[ABOUT THIS TASK]: In the entries below, every line with the string "Delta" is to be reported.

[INPUT DATA]:
______________________________

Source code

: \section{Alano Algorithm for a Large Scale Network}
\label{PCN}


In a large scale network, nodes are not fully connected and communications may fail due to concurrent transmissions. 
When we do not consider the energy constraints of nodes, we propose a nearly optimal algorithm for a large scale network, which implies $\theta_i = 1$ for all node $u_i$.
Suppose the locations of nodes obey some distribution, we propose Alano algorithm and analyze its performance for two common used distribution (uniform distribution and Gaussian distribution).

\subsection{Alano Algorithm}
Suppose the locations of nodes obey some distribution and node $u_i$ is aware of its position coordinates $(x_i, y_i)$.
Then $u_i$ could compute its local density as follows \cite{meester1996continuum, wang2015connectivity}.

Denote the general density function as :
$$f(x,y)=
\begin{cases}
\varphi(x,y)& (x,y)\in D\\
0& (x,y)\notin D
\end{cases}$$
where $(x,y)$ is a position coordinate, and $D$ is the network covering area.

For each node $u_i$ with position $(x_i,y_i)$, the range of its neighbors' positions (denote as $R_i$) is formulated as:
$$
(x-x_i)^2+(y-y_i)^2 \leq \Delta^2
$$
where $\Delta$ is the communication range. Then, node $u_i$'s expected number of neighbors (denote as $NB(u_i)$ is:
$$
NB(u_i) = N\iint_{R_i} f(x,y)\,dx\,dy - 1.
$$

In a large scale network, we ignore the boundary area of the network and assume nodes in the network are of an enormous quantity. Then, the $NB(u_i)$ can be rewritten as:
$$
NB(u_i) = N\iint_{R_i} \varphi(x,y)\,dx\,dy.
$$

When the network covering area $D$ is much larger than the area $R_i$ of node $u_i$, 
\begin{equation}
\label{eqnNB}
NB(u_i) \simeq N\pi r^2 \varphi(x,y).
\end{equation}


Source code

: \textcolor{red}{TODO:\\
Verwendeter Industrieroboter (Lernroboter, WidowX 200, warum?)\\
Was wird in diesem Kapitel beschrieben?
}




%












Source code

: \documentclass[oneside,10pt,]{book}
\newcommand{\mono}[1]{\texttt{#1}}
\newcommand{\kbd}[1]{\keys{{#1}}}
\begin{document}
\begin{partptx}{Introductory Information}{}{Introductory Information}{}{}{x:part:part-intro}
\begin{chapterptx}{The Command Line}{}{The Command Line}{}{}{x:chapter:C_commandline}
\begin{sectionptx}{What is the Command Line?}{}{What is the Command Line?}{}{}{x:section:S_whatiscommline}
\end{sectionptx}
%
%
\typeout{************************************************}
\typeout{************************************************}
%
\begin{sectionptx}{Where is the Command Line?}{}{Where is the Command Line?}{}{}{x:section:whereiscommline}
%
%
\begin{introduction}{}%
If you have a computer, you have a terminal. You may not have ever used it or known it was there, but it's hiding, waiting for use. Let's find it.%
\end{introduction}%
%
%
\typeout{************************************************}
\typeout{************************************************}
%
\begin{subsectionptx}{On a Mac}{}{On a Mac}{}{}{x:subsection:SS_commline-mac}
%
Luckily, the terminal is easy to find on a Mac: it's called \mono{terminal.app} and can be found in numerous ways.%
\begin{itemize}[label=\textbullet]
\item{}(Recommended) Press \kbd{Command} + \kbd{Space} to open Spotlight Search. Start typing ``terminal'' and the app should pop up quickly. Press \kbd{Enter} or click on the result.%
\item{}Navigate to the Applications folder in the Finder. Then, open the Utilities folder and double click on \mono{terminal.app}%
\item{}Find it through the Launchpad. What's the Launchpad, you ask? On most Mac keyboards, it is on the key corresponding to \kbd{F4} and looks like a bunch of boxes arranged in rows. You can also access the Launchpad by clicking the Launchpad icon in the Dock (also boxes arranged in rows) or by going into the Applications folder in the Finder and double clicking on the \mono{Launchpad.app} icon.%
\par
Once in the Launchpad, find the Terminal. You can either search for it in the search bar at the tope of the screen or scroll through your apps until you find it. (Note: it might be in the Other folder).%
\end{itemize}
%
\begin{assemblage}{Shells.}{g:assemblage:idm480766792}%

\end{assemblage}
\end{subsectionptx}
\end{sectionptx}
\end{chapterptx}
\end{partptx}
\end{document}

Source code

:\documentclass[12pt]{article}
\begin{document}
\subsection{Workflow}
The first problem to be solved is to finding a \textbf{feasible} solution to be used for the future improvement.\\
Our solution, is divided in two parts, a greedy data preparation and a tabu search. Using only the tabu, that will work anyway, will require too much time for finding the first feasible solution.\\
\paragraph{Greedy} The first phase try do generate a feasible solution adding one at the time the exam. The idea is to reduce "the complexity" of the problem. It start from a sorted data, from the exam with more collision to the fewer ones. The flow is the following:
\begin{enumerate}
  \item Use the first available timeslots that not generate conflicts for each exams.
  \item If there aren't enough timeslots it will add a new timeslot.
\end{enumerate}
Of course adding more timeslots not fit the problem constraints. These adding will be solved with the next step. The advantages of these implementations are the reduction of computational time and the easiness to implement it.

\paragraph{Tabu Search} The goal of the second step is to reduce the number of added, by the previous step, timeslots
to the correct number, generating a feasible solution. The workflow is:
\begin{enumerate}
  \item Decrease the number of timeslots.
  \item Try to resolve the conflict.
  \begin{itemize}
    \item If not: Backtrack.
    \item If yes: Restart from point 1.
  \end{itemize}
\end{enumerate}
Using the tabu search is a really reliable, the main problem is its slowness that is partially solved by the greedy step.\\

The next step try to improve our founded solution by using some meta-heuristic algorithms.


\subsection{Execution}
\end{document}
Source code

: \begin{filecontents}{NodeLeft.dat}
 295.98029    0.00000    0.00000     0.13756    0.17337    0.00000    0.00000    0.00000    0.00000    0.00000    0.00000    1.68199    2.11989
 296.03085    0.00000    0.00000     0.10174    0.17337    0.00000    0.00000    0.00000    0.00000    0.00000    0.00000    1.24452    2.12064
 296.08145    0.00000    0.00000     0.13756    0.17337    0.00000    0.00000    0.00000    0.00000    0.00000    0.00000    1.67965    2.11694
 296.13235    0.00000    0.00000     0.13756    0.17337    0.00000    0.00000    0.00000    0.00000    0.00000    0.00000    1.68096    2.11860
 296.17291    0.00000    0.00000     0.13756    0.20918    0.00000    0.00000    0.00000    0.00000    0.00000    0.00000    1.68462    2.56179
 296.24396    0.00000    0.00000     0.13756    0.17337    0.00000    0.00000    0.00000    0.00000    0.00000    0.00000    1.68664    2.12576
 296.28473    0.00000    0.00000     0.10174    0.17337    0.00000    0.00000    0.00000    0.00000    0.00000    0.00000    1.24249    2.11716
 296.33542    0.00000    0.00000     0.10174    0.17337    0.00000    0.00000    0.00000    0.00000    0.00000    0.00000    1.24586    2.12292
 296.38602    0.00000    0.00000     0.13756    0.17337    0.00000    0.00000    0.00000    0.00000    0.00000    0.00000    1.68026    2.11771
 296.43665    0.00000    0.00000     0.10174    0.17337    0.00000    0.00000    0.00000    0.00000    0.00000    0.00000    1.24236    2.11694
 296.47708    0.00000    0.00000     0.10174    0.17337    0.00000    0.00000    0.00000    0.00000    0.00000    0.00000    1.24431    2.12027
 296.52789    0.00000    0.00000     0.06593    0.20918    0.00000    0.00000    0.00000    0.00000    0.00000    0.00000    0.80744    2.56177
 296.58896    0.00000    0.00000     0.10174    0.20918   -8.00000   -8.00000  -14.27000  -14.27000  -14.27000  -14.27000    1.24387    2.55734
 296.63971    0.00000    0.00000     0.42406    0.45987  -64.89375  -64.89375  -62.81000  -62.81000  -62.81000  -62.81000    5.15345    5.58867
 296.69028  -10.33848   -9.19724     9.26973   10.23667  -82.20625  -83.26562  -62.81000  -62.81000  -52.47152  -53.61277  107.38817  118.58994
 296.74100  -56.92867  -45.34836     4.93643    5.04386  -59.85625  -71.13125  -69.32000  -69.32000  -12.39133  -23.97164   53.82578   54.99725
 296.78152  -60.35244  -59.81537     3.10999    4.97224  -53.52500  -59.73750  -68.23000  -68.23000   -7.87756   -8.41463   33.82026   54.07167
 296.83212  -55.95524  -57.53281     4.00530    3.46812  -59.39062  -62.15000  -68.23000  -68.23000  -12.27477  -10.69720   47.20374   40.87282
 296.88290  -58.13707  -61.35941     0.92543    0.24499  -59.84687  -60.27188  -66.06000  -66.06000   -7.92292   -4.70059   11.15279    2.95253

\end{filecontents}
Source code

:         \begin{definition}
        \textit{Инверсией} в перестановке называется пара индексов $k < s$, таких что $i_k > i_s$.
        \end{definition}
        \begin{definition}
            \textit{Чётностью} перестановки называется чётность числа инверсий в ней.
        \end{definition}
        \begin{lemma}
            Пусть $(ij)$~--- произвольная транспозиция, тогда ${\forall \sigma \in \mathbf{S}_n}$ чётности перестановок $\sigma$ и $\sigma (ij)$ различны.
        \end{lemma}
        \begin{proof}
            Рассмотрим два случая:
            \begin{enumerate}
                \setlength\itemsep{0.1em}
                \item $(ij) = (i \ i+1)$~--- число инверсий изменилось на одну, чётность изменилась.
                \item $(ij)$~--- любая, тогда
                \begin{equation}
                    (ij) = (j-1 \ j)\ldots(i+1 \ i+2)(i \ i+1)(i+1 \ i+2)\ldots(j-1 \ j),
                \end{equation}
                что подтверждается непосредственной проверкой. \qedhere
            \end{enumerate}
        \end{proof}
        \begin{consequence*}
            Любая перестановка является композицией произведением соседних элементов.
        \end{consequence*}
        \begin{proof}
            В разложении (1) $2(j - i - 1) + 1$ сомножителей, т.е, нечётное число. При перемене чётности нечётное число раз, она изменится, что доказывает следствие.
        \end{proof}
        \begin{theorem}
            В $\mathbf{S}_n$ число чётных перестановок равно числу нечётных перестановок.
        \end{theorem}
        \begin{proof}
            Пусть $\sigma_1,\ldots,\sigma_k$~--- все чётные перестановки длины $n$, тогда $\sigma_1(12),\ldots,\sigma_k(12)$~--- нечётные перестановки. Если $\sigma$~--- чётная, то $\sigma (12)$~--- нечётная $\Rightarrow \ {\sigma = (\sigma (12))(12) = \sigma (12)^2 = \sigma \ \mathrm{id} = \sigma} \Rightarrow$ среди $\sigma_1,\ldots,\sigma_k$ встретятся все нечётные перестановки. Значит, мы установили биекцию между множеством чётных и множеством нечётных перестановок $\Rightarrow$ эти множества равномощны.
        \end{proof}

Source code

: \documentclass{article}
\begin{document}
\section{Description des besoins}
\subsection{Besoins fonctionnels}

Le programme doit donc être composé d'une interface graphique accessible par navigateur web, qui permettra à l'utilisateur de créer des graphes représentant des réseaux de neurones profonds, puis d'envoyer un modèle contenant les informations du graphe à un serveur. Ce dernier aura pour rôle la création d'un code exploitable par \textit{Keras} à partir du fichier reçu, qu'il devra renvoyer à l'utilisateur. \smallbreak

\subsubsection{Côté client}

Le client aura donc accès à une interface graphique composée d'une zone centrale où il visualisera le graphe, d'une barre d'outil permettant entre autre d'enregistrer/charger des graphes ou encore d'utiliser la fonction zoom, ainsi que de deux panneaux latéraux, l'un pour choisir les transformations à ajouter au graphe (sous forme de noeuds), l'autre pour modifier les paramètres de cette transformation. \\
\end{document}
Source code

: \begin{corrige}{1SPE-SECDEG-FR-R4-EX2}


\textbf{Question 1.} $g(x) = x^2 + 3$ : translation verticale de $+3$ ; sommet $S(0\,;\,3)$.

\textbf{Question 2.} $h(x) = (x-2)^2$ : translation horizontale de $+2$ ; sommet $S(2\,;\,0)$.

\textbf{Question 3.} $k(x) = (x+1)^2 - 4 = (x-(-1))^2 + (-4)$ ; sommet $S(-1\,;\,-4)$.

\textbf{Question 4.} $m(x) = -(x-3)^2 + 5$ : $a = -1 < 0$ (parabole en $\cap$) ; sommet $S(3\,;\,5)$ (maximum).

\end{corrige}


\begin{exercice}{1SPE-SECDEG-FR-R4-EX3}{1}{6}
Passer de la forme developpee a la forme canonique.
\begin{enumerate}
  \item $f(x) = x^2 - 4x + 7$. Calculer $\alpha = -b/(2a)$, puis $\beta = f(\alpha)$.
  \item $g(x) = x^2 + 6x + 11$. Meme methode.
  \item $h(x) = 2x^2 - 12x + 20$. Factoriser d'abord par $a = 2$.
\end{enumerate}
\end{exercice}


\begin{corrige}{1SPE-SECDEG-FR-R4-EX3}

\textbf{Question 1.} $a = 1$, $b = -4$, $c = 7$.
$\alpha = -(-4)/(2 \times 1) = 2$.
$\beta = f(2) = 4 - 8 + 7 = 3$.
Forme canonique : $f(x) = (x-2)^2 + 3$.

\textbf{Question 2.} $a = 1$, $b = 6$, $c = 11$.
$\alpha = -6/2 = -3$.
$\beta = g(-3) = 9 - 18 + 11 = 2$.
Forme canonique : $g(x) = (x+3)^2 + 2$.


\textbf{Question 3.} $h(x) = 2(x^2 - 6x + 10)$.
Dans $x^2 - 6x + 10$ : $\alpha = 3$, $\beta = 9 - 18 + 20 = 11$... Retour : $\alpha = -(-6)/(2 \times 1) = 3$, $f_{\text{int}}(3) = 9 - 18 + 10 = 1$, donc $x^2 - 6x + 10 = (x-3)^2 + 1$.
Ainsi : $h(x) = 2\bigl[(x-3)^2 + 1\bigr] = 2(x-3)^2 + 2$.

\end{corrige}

______________________________

[COMPLETED EXERCISE]:
(x-x_i)^2+(y-y_i)^2 \leq \Delta^2
where $\Delta$ is the communication range. Then, node $u_i$'s expected number of neighbors (denote as $NB(u_i)$ is:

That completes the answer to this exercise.